To deny users from specific hostnames or IP addresses, enter a wildcard pattern of hostnames or IP addresses in text fields. Restricting by hostname is more flexible than by IP address--if a user's IP address changes, you won't have to update this list. But on the other hand, restricting by IP address is more reliable--if a DNS lookup fails for a connected client, hostname restriction cannot be used.

Remember that the hostname and IP addresses should be specified with either a wildcard pattern, or a comma-separated list, but not both. Also, your wildcard pattern should have no nested parentheses in the expression.

Allowing access to a resource

In the Restrict Access form described on page 79, you set the default read and write access of a resource (a directory or group of files). If you set read or write access to deny all access by default, you can specify exceptions by clicking the Permissions button. The Allow Access to a Resource form appears.

When determining the exceptions who are allowed access, you can specify two types of users:

  1. Is the client's hostname automatically allowed?
  2. Is the client's IP address automatically allowed?
  3. Is the client's hostname allowed if they have the correct login and password?
  4. Is the client's IP address allowed if they have the correct login and password?
  5. Is the client's certificate valid?
  6. Are the client's login name and password valid? When a request comes in for a document, the server knows the IP address that the request is coming from. Once it has this address, it uses DNS to look up the hostname that corresponds to that IP address.

    After this step, the server tries to match the incoming host name with any hostnames specified in this form. If the client passes, the document is served. If the client fails the test, the server then checks its IP address against the restriction IP addresses. If it passes, the document is served. If it fails, then the server sends the message specified in the Restrict Access form (see page 79).

    If you will be specifying hostnames to allow users from, decide how you want the hostnames processed. If you want to allow only users from the exact hostnames you'll specify below, click Include specified names only. However, if you also want to accept users from alias domains of your specified hostnames, click Include aliases of specified names.
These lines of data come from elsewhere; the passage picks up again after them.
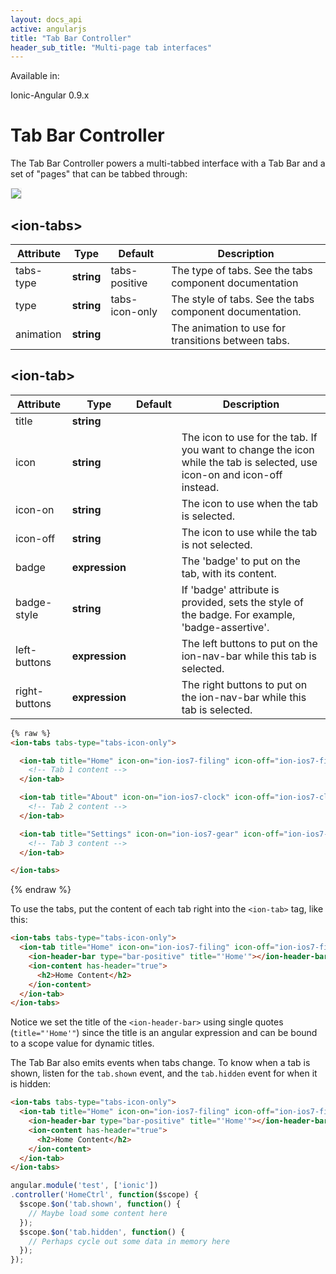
 ```yaml
---
layout: docs_api
active: angularjs
title: "Tab Bar Controller"
header_sub_title: "Multi-page tab interfaces"
---
```


Available in:
<div class="label label-danger">Ionic-Angular 0.9.x</div>

Tab Bar Controller
===

The Tab Bar Controller powers a multi-tabbed interface with a Tab Bar and a set of "pages" that can be tabbed through:

<img src="https://s3.amazonaws.com/ionicframework.com/docs/controllers/tabs.gif" style="border: 1px solid #eee">

## \<ion-tabs\>

<table class="table">
  <thead>
    <tr>
      <th>Attribute</th>
      <th>Type</th>
      <th>Default</th>
      <th>Description</th>
    </tr>
  </thead>
  <tbody>
    <tr>
      <td>tabs-type</td>
      <td><b>string</b></td>
      <td>tabs-positive</td>
      <td>The type of tabs. See the tabs component documentation</td>
    </tr>
    <tr>
      <td>type</td>
      <td><b>string</b></td>
      <td>tabs-icon-only</td>
      <td>The style of tabs.  See the tabs component documentation.</td>
    </tr>
    <tr>
      <td>animation</td>
      <td><b>string</b></td>
      <td></td>
      <td>The animation to use for transitions between tabs.</td>
    </tr>
  </tbody>
</table>

## \<ion-tab\>

<table class="table">
  <thead>
    <tr>
      <th>Attribute</th>
      <th>Type</th>
      <th>Default</th>
      <th>Description</th>
    </tr>
  </thead>
  <tbody>
    <tr>
      <td>title</td>
      <td><b>string</b></td>
      <td></td>
      <td></td>
    </tr>
    <tr>
      <td>icon</td>
      <td><b>string</b></td>
      <td></td>
      <td>The icon to use for the tab. If you want to change the icon while the tab is selected, use icon-on and icon-off instead.</td>
    </tr>
    <tr>
      <td>icon-on</td>
      <td><b>string</b></td>
      <td></td>
      <td>The icon to use when the tab is selected.</td>
    </tr>
    <tr>
      <td>icon-off</td>
      <td><b>string</b></td>
      <td></td>
      <td>The icon to use while the tab is not selected.</td>
    </tr>
    <tr>
      <td>badge</td>
      <td><b>expression</b></td>
      <td></td>
      <td>The 'badge' to put on the tab, with its content.</td>
    </tr>
    <tr>
      <td>badge-style</td>
      <td><b>string</b></td>
      <td></td>
      <td>If 'badge' attribute is provided, sets the style of the badge. For example, 'badge-assertive'.</td>
    </tr>
    <tr>
      <td>left-buttons</td>
      <td><b>expression</b></td>
      <td></td>
      <td>The left buttons to put on the ion-nav-bar while this tab is selected.</td>
    </tr>
    <tr>
      <td>right-buttons</td>
      <td><b>expression</b></td>
      <td></td>
      <td>The right buttons to put on the ion-nav-bar while this tab is selected.</td>
    </tr>
  </tbody>
</table>


```html
{% raw %}
<ion-tabs tabs-type="tabs-icon-only">

  <ion-tab title="Home" icon-on="ion-ios7-filing" icon-off="ion-ios7-filing-outline">
    <!-- Tab 1 content -->
  </ion-tab>

  <ion-tab title="About" icon-on="ion-ios7-clock" icon-off="ion-ios7-clock-outline">
    <!-- Tab 2 content -->
  </ion-tab>

  <ion-tab title="Settings" icon-on="ion-ios7-gear" icon-off="ion-ios7-gear-outline">
    <!-- Tab 3 content -->
  </ion-tab>

</ion-tabs>
```
{% endraw %}

To use the tabs, put the content of each tab right into the `<ion-tab>` tag, like this:

```html
<ion-tabs tabs-type="tabs-icon-only">
  <ion-tab title="Home" icon-on="ion-ios7-filing" icon-off="ion-ios7-filing-outline">
    <ion-header-bar type="bar-positive" title="'Home'"></ion-header-bar>
    <ion-content has-header="true">
      <h2>Home Content</h2>
    </ion-content>
  </ion-tab>
</ion-tabs>
```

Notice we set the title of the `<ion-header-bar>` using single quotes (`title="'Home'"`) since the title is an angular expression and can be bound to a scope value for dynamic titles.

The Tab Bar also emits events when tabs change. To know when a tab is shown, listen for the `tab.shown` event, and the `tab.hidden` event for when it is hidden:

```html
<ion-tabs tabs-type="tabs-icon-only">
  <ion-tab title="Home" icon-on="ion-ios7-filing" icon-off="ion-ios7-filing-outline" ng-controller="HomeCtrl">
    <ion-header-bar type="bar-positive" title="'Home'"></ion-header-bar>
    <ion-content has-header="true">
      <h2>Home Content</h2>
    </ion-content>
  </ion-tab>
</ion-tabs>
```

```javascript
angular.module('test', ['ionic'])
.controller('HomeCtrl', function($scope) {
  $scope.$on('tab.shown', function() {
    // Maybe load some content here
  });
  $scope.$on('tab.hidden', function() {
    // Perhaps cycle out some data in memory here
  });
});
```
    To allow users from specific hostnames or IP addresses, enter a wildcard pattern of hostnames or IP addresses in text fields. Restricting by hostname is more flexible than by IP address--if a user's IP address changes, you won't have to update this list. But on the other hand, restricting by IP address is more reliable--if a DNS lookup fails for a connected client, hostname restriction cannot be used.

    Remember that the hostname and IP addresses should be specified with either a wildcard pattern, or a comma-separated list, but not both. Also be sure your wildcard pattern is not recursive--there should only be one level of parentheses in the expression.

    If someone is allowed access by virtue of their hostname or IP address, they are not prompted for a login name and password. All other users are asked for that information. To allow access to the users listed in your database, follow these steps.

  7. Choose the user database containing the users you want.
  8. Choose whether to allow everyone from that database, or only certain groups and users.
  9. Using wildcard patterns or a comma-separated list, specify the groups in the Groups field, and/or the users in the Users field. For example, if your database contained Bob, Fred, Mary, and Joe but you only wanted Bob and Mary to have access to this section, you could use a wildcard pattern of (Bob|Mary). If you leave this entry blank, all users from the database are allowed access.
  10. To further restrict access, specify any additional hostnames or IP addresses the users in the database must connect from. These Hostnames and IP Addresses fields can be left blank if your database users can be from any hostnames or IP addresses.
  11. Specify the message that a user sees when asked for a login name and password by typing it in the Login Prompt field.